甲南大学文学部教授、日本中世文学専攻、田中貴子です。ブログ再開しました。

きなこ評論全集 クロード・レヴィ=ストロース「料理の三角形」

2009年08月22日 | Weblog
構造主義の祖ともいうべきクロード・レヴィ=ストロースの著作は『野生の思考』

が著名であるが、『レヴィ・ストロースの世界』という書名の翻訳書に収められて

いる「料理の三角形」は、料理の方法に着目して全世界の料理を分類し、複雑な現

象の基礎となる「構造」を明らかにしたことで知られている。

「料理の三角形」とは、すべての料理を、

 「生のもの」
 「火にかけたもの」
 「腐ったもの」

の三つに分類したものである。

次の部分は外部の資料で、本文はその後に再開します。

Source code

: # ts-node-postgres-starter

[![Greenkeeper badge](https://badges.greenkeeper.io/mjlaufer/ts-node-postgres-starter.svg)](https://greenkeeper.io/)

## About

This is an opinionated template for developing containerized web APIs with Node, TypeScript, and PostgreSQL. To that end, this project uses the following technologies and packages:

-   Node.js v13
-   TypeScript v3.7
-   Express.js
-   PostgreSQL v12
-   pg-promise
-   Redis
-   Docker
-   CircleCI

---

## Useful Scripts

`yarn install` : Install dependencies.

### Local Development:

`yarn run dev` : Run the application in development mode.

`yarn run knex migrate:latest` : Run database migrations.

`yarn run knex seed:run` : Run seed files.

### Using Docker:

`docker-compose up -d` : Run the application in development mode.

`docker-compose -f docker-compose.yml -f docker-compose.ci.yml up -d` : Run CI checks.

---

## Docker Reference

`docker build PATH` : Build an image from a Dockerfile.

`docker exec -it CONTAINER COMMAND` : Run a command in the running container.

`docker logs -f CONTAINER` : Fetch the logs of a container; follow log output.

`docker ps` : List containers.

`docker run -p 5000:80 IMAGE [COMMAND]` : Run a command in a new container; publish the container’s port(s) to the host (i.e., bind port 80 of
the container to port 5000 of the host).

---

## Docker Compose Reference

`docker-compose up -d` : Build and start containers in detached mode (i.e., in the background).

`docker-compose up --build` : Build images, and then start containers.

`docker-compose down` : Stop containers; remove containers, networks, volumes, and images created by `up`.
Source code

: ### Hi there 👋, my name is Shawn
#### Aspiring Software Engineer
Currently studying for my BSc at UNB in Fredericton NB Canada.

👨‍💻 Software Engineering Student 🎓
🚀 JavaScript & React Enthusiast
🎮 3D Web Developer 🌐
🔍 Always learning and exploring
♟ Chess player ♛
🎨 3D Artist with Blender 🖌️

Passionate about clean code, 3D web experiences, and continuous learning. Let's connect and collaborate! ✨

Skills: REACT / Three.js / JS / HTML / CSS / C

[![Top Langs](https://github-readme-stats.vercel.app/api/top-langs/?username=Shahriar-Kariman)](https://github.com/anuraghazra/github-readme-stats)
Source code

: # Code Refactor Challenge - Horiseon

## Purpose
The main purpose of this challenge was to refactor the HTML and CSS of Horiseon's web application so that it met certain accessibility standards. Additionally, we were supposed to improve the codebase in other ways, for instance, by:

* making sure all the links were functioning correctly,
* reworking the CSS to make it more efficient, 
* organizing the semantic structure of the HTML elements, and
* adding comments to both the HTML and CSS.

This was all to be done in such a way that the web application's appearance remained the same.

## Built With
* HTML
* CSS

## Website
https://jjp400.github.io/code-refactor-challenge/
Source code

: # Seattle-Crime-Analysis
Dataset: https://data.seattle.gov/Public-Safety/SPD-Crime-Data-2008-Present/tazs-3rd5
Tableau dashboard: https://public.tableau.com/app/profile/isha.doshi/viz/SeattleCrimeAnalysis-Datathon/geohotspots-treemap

「腐ったもの」とは穏やかではないが、なれずし、

ニュクマム、シュールストレーミングなどの発酵食品がそれである。

この分類は人間界では通用するだろうが、こと、きなこにおいては異なっている。

きなこは「料理」しないうえ、ほとんどすべての「世界」を、

 「食べられるもの」
 「食べられないもの」

の二つに分類することで認識していると思われる。

 写真は、私の手をかじって「食べられないもの」であることを確認するととも

に、「害はない。ごはんをくれるよい人」であることをかみしめているきなこであ

る。


*なつかし思い出余話*
 ちなみに、私は学部一回生(関西では一年生をこういう)のとき、教養の授業で
レヴィ=ストロースの名を知った。講義中、うっかりうたた寝した後、黒板を見ると「revis....」といった綴りがあった。ジーンズの名前に似ていたので、隣の友人に「なんでリーバイス?」と聞くと、「ちゃうで、文化人類学のヒトらしいで」といわれたことがある。
 その後、学部三回生の冬休み、私はそれまでも一人でふらふら全国の伝統的な祭りや宗教儀礼などを見に行っていたが、その冬はちょうど時期が合ったので、高千穂の夜神楽に出かけた。宿などないので、神楽宿と呼ばれる会場の民家でお茶やご飯を接待してもらい、徹夜で見学した。当時は若い女子学生が一人でこういうところに来るのが珍しかったためか、「まれびと」のように歓待されたが、頂いた食事の味付けがすべて甘かった。聞くと、「砂糖が貴重品だったので、昔からお客さんにはお砂糖を増やすのがご馳走」だとのこと。焼酎のお湯割りがサントリーレッドの空き瓶数十本に詰められ、端から順に飲み干されてゆく。
 翌朝、お茶などいただきつつ神楽宿のお年寄りと話したところ、

 「三年くらい前か、フランスのエビさんが見に来た」

という。「海老?エビ?あ、フランスか」と思い、

 「レヴィ=ストロース、と言いませんでしたか?」

とたずねたが、おばあちゃんは「よう知らん」というばかりだった。
 二十年ほどたったとき、何かのインタビューでレヴィ=ストロースが高千穂を訪れたことがあることを知ったので、「エビ」さんの正体がやっとわかったのであった。
 神代からあるといわれる滝が凍る、寒いさむい冬のことである。